▶ **THE PROBLEM**
For this exercise, retype each line of the material below verbatim and omit any picture.

▶ **ENTRIES SHOWN**
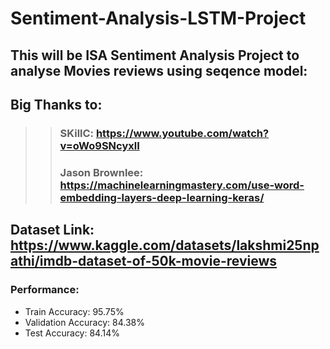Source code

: # Sentiment-Analysis-LSTM-Project
## This will be ISA Sentiment Analysis Project to analyse Movies reviews using seqence model:
## Big Thanks to:
>>### SKillC: https://www.youtube.com/watch?v=oWo9SNcyxlI
>>### Jason Brownlee: https://machinelearningmastery.com/use-word-embedding-layers-deep-learning-keras/
## Dataset Link: https://www.kaggle.com/datasets/lakshmi25npathi/imdb-dataset-of-50k-movie-reviews

### Performance:
  - Train Accuracy: 95.75% 
  - Validation Accuracy: 84.38%
  - Test Accuracy: 84.14%
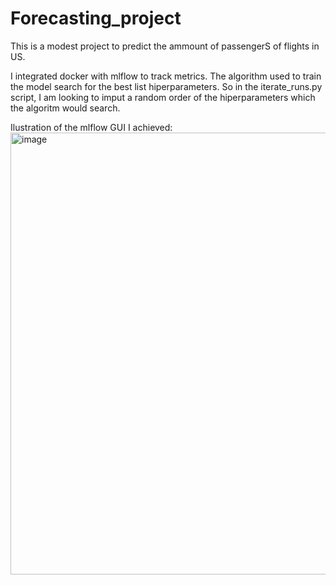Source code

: # Forecasting_project

This is a modest project to predict the ammount of passengerS of flights in US.

I integrated docker with mlflow to track metrics. The algorithm used to train the model search for the best list hiperparameters. So in the iterate_runs.py script, I am looking to imput a random order of the hiperparameters which the algoritm would search.

Ilustration of the mlflow GUI I achieved:
<img width="707" alt="image" src="https://github.com/Ana1890/Forecasting_project/assets/67620315/0c44fcd5-5f5e-49f9-8b5e-baa95195c320">
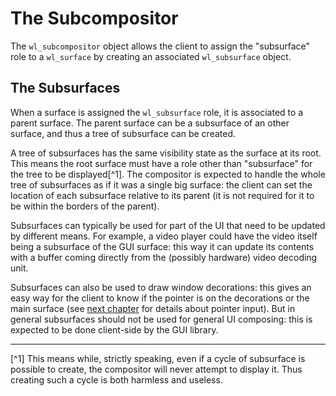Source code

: # The Subcompositor

The `wl_subcompositor` object allows the client to assign the "subsurface" role to a `wl_surface` by
creating an associated `wl_subsurface` object.

## The Subsurfaces

When a surface is assigned the `wl_subsurface` role, it is associated to a parent surface. The
parent surface can be a subsurface of an other surface, and thus a tree of subsurface can be
created.

A tree of subsurfaces has the same visibility state as the surface at its root. This means the root
surface must have a role other than "subsurface" for the tree to be displayed[^1]. The compositor is
expected to handle the whole tree of subsurfaces as if it was a single big surface: the client can
set the location of each subsurface relative to its parent (it is not required for it to be within
the borders of the parent).

Subsurfaces can typically be used for part of the UI that need to be updated by different means. For
example, a video player could have the video itself being a subsurface of the GUI surface: this way
it can update its contents with a buffer coming directly from the (possibly hardware) video decoding
unit.

Subsurfaces can also be used to draw window decorations: this gives an easy way for the client to
know if the pointer is on the decorations or the main surface (see
[next chapter](./wayland/p_core/seat.html) for details about pointer input). But in general
subsurfaces should not be used for general UI composing: this is expected to be done client-side by
the GUI library.

--------

[^1] This means while, strictly speaking, even if a cycle of subsurface is possible to create, the
compositor will never attempt to display it. Thus creating such a cycle is both harmless and useless.

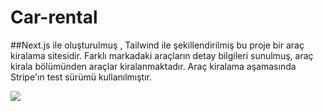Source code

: # Car-rental
##Next.js ile oluşturulmuş , Tailwind ile şekillendirilmiş bu proje bir araç kiralama sitesidir. Farklı markadaki araçların detay bilgileri sunulmuş, araç kirala bölümünden araçlar kiralanmaktadır. Araç kiralama aşamasında Stripe'ın test sürümü kullanılmıştır.

![](next-car.gif)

▶ **COMPLETED EXERCISE**
Source code

: # Sentiment-Analysis-LSTM-Project
## This will be ISA Sentiment Analysis Project to analyse Movies reviews using seqence model:
## Big Thanks to:
>>### SKillC: https://www.youtube.com/watch?v=oWo9SNcyxlI
>>### Jason Brownlee: https://machinelearningmastery.com/use-word-embedding-layers-deep-learning-keras/
## Dataset Link: https://www.kaggle.com/datasets/lakshmi25npathi/imdb-dataset-of-50k-movie-reviews

### Performance:
  - Train Accuracy: 95.75% 
  - Validation Accuracy: 84.38%
  - Test Accuracy: 84.14%
Source code

: # Forecasting_project

This is a modest project to predict the ammount of passengerS of flights in US.

I integrated docker with mlflow to track metrics. The algorithm used to train the model search for the best list hiperparameters. So in the iterate_runs.py script, I am looking to imput a random order of the hiperparameters which the algoritm would search.

Ilustration of the mlflow GUI I achieved:
<img width="707" alt="image" src="https://github.com/Ana1890/Forecasting_project/assets/67620315/0c44fcd5-5f5e-49f9-8b5e-baa95195c320">
Source code

: # The Subcompositor

The `wl_subcompositor` object allows the client to assign the "subsurface" role to a `wl_surface` by
creating an associated `wl_subsurface` object.

## The Subsurfaces

When a surface is assigned the `wl_subsurface` role, it is associated to a parent surface. The
parent surface can be a subsurface of an other surface, and thus a tree of subsurface can be
created.

A tree of subsurfaces has the same visibility state as the surface at its root. This means the root
surface must have a role other than "subsurface" for the tree to be displayed[^1]. The compositor is
expected to handle the whole tree of subsurfaces as if it was a single big surface: the client can
set the location of each subsurface relative to its parent (it is not required for it to be within
the borders of the parent).

Subsurfaces can typically be used for part of the UI that need to be updated by different means. For
example, a video player could have the video itself being a subsurface of the GUI surface: this way
it can update its contents with a buffer coming directly from the (possibly hardware) video decoding
unit.

Subsurfaces can also be used to draw window decorations: this gives an easy way for the client to
know if the pointer is on the decorations or the main surface (see
[next chapter](./wayland/p_core/seat.html) for details about pointer input). But in general
subsurfaces should not be used for general UI composing: this is expected to be done client-side by
the GUI library.

--------

[^1] This means while, strictly speaking, even if a cycle of subsurface is possible to create, the
compositor will never attempt to display it. Thus creating such a cycle is both harmless and useless.

Source code

: # Car-rental
##Next.js ile oluşturulmuş , Tailwind ile şekillendirilmiş bu proje bir araç kiralama sitesidir. Farklı markadaki araçların detay bilgileri sunulmuş, araç kirala bölümünden araçlar kiralanmaktadır. Araç kiralama aşamasında Stripe'ın test sürümü kullanılmıştır.

![](next-car.gif)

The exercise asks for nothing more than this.